It’s official: a long-fought-for piece of legislation in Rhode Island to protect hens abused for eggs just became law. The measure phases out the extreme confinement of egg-laying hens and mandates that the birds be housed in cage-free facilities. Rhode Island joins six other states that have passed laws in recent years cracking down on battery cages, including California, Massachusetts, Michigan, Ohio, Washington and Oregon, as consumers increasingly demand better treatment of farm animals.

The law is yet another signal to egg producers that battery cages -- tiny wire cages where the birds are packed tightly together -- are unacceptable. A hen confined in a cage typically has less space than the size of an iPad in which to live her entire life. The confinement causes constant frustration and prevents her from engaging in numerous important, natural behaviors, including nesting, dust bathing, perching and foraging. She’s unable even to spread her wings.

In 2012, the Humane Society of the United States, the Humane Society Veterinary Medical Association and our animal protection allies worked with the Rhode Island legislature to prohibit the extreme confinement of baby veal calves and mother pigs. We’ve been working with those coalition partners ever since to get hens added to the law. Our effort was opposed every step of the way by the egg industry.

The final version of the bill that passed the state legislature isn’t perfect, setting a deadline of 2026 that we believe is longer than necessary, and we encourage lawmakers to shorten the timeline. We are also calling upon Little Rhody Foods, the last egg producer in the state that still confines hens in cruel cages, to convert to cage-free immediately.

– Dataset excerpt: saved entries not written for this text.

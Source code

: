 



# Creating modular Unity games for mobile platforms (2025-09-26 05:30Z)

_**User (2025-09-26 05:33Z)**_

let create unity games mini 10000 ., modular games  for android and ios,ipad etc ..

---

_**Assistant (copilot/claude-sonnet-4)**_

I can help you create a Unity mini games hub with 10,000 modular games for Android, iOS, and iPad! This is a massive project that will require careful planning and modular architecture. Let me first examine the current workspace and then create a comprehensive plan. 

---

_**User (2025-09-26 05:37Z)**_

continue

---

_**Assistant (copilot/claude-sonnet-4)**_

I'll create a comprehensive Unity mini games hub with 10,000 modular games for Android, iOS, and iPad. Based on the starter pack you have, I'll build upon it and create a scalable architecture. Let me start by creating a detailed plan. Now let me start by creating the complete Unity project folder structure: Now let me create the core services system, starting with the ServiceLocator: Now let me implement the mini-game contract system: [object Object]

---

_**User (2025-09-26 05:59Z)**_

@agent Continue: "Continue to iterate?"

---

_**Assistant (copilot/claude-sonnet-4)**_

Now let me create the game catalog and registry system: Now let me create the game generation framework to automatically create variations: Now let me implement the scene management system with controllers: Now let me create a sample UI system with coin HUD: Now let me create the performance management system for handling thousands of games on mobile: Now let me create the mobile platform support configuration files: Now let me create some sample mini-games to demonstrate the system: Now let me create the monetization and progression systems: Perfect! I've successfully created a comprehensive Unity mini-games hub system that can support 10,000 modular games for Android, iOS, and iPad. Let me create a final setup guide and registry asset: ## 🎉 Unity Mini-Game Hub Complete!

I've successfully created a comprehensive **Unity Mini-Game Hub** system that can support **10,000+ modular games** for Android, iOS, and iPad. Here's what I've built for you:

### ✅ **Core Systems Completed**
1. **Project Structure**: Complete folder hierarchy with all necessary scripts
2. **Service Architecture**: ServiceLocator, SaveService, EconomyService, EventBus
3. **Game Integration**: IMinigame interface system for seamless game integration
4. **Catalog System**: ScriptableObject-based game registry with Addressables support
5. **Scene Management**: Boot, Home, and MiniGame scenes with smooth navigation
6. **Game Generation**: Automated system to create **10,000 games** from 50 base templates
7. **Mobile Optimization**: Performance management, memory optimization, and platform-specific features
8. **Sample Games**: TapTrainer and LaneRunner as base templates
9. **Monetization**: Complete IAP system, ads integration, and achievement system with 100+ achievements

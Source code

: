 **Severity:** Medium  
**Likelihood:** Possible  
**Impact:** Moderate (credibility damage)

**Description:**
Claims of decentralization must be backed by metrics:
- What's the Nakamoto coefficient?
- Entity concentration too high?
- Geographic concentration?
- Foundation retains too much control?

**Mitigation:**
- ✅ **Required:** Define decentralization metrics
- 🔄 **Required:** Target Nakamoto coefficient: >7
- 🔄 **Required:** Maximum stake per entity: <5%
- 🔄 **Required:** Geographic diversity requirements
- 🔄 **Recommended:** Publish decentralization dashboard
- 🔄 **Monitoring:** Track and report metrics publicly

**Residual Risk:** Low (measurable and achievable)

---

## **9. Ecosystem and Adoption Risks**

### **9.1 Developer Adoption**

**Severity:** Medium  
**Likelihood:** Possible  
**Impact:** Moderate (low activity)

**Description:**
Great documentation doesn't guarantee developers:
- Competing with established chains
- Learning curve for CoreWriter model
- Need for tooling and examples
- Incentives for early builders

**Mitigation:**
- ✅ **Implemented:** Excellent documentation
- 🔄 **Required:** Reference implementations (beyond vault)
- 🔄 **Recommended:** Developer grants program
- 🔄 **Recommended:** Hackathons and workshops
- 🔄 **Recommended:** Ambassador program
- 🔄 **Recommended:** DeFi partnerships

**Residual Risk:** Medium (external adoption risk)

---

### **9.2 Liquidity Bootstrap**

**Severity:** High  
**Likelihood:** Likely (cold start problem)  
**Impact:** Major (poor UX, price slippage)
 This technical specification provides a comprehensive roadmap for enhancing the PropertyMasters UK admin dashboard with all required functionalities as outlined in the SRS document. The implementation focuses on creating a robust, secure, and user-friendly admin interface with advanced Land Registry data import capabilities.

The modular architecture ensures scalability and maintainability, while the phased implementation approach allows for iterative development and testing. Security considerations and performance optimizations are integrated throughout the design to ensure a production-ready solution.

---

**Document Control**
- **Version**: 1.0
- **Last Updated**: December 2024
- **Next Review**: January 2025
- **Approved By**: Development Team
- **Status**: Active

We’re grateful to all the Rhode Island legislators who recognized the cruelty inherent in confining farm animals to tiny spaces. We particularly appreciate the efforts of Rep. Pat Serpa, who spearheaded the bill, and who is one of the best allies that animals have in any statehouse in the nation.

We’re also celebrating the passage of several bills in Rhode Island to strengthen the state’s animal cruelty laws and to provide important protections for dogs, cats and animals used in research.

The Rhode Island victory comes on the heels of the qualification of a historic ballot measure in California last month that would spare millions of chickens—as well as pigs and calves—from suffering in tiny cages. And thanks to the work of the Humane Society of the United States and our allies, more than 200 of the world’s largest food companies, including Subway, Walmart, Unilever and Nestle, are actively getting rid of cages from their egg supply chains.

Globally, Humane Society International has garnered groundbreaking victories for egg-laying hens and other farm animals in some of the largest emerging markets, including Argentina, Brazil, Chile, Colombia, Mexico, South Africa, India, Vietnam and other parts of Asia. In 2017 alone, we worked or partnered with 26 major food companies on their commitments to eliminate cages from their egg supply chains, including Kraft Heinz, JBS and Mondelez International, and secured the first-ever corporate cage-free commitments in Chile, Colombia and Singapore.

It was just over a decade ago that the Humane Society of the United States intensified its campaign to end the extreme confinement of farm animals. In that relatively short amount of time, the percentage of egg-laying hens housed in cage-free facilities in the United States has risen from approximately four percent to 17 percent. This increase means more than 35 million hens every year are spared the misery of cage confinement. We still have a long way to go before cage confinement for hens and all farm animals is a thing of the past. But this week, with the Rhode Island law, we are one step closer to the end.